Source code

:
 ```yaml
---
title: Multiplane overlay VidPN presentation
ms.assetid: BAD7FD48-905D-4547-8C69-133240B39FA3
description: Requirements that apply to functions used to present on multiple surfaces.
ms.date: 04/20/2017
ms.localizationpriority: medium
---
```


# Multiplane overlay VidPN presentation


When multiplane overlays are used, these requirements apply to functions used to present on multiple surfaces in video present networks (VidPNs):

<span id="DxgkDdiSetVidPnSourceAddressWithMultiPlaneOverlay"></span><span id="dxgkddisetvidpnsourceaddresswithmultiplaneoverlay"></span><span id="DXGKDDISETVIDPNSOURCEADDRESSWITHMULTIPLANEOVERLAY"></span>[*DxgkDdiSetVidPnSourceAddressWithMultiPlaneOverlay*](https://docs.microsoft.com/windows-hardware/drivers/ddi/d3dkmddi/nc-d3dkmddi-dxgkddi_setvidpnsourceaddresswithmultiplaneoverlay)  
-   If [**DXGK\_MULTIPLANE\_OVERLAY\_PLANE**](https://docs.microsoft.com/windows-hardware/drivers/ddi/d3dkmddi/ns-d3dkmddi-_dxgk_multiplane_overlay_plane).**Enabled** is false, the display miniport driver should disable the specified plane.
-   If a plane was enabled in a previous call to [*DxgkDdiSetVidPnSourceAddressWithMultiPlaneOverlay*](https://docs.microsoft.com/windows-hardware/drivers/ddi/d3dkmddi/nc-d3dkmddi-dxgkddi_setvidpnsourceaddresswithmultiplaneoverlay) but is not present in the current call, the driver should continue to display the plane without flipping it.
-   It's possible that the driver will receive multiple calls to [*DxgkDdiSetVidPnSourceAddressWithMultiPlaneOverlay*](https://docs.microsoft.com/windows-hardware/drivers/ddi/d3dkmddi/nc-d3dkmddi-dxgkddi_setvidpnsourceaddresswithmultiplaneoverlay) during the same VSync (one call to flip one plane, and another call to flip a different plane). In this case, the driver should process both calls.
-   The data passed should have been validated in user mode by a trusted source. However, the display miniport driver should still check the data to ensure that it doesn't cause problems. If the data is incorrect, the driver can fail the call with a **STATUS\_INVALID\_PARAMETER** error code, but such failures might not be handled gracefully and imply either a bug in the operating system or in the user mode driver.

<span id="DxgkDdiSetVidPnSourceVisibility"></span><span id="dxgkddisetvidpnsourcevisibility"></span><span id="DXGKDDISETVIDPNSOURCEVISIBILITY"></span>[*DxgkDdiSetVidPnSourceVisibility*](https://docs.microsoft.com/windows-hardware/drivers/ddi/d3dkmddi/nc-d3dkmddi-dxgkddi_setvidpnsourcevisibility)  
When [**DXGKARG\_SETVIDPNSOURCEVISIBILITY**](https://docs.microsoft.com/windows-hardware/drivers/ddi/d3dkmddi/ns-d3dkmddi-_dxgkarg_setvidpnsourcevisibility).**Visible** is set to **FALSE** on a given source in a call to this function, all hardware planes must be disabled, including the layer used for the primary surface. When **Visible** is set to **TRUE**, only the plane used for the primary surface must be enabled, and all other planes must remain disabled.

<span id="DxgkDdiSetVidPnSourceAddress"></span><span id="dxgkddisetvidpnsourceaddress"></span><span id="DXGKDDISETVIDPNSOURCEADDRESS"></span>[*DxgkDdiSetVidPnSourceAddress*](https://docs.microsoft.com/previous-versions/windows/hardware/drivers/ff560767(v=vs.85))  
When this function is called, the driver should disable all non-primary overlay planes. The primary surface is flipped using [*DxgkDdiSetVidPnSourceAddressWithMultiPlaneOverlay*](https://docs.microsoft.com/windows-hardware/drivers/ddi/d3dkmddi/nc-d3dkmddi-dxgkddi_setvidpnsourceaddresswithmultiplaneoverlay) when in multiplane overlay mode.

*Problem requirements*
Look for the string "surfaces" in the records, and copy every line where it is found.

*Result for this task*
description: Requirements that apply to functions used to present on multiple surfaces.
When multiplane overlays are used, these requirements apply to functions used to present on multiple surfaces in video present networks (VidPNs):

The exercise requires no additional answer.